Supplied material:

────────────────────

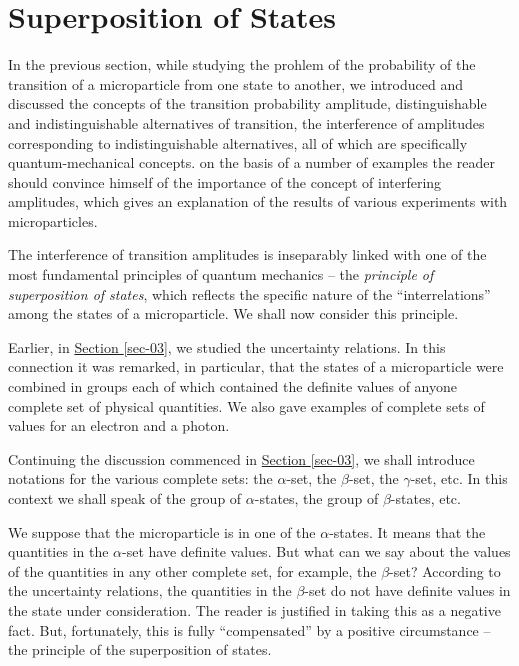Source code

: \documentclass[a4paper,sfsidenotes,colorlinks=true]{tufte-book}
\numberwithin{equation}{section}
\numberwithin{figure}{section}
\begin{document}
\section{Superposition of States}
\label{sec-10}
In the previous section, while studying the prohlem of the probability
of the transition of a microparticle from one state to another, we
introduced and discussed the concepts of the transition probability
amplitude, distinguishable and indistinguishable alternatives of
transition, the interference of amplitudes corresponding to
indistinguishable alternatives, all of which are specifically
quantum-mechanical concepts. on the basis of a number of examples the
reader should convince himself of the importance of the concept of
interfering amplitudes, which gives an explanation of the results of
various experiments with microparticles.

The interference of transition amplitudes is inseparably linked with
one of the most fundamental principles of quantum mechanics -- the
\emph{principle of superposition of states}, which reflects the
specific nature of the ``interrelations'' among the states of a
microparticle. We shall now consider this principle.

Earlier, in \hyperref[sec-03]{Section \ref{sec-03}}, we
 studied the
uncertainty relations. In this connection it was remarked, in
particular, that the states of a microparticle were combined in groups
each of which contained the definite values of anyone complete set of
physical quantities. We also gave examples of complete sets of
values for an electron and a photon. 


Continuing the discussion commenced in \hyperref[sec-03]{Section
  \ref{sec-03}}, we shall introduce notations for the various complete
sets: the $\alpha$-set, the $\beta$-set, the $\gamma$-set, etc. In
this context we shall speak of the group of $\alpha$-states, the group
of $\beta$-states, etc.

We suppose that the microparticle is in one of the $\alpha$-states. It
means that the quantities in the $\alpha$-set have definite
values. But what can we say about the values of the quantities in any
other complete set, for example, the $\beta$-set? According to the
uncertainty relations, the quantities in the $\beta$-set do not have
definite values in the state under consideration. The reader is
justified in taking this as a negative fact. But, fortunately, this is
fully ``compensated'' by a positive circumstance -- the principle of
the superposition of states.
\end{document}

────────────────────

Task brief: Return the listing above in an exact copy that leaves out the images.

Response to the exercise:
Source code

: \documentclass[a4paper,sfsidenotes,colorlinks=true]{tufte-book}
\numberwithin{equation}{section}
\numberwithin{figure}{section}
\begin{document}
\section{Superposition of States}
\label{sec-10}
In the previous section, while studying the prohlem of the probability
of the transition of a microparticle from one state to another, we
introduced and discussed the concepts of the transition probability
amplitude, distinguishable and indistinguishable alternatives of
transition, the interference of amplitudes corresponding to
indistinguishable alternatives, all of which are specifically
quantum-mechanical concepts. on the basis of a number of examples the
reader should convince himself of the importance of the concept of
interfering amplitudes, which gives an explanation of the results of
various experiments with microparticles.

The interference of transition amplitudes is inseparably linked with
one of the most fundamental principles of quantum mechanics -- the
\emph{principle of superposition of states}, which reflects the
specific nature of the ``interrelations'' among the states of a
microparticle. We shall now consider this principle.

Earlier, in \hyperref[sec-03]{Section \ref{sec-03}}, we
 studied the
uncertainty relations. In this connection it was remarked, in
particular, that the states of a microparticle were combined in groups
each of which contained the definite values of anyone complete set of
physical quantities. We also gave examples of complete sets of
values for an electron and a photon. 


Continuing the discussion commenced in \hyperref[sec-03]{Section
  \ref{sec-03}}, we shall introduce notations for the various complete
sets: the $\alpha$-set, the $\beta$-set, the $\gamma$-set, etc. In
this context we shall speak of the group of $\alpha$-states, the group
of $\beta$-states, etc.

We suppose that the microparticle is in one of the $\alpha$-states. It
means that the quantities in the $\alpha$-set have definite
values. But what can we say about the values of the quantities in any
other complete set, for example, the $\beta$-set? According to the
uncertainty relations, the quantities in the $\beta$-set do not have
definite values in the state under consideration. The reader is
justified in taking this as a negative fact. But, fortunately, this is
fully ``compensated'' by a positive circumstance -- the principle of
the superposition of states.
\end{document}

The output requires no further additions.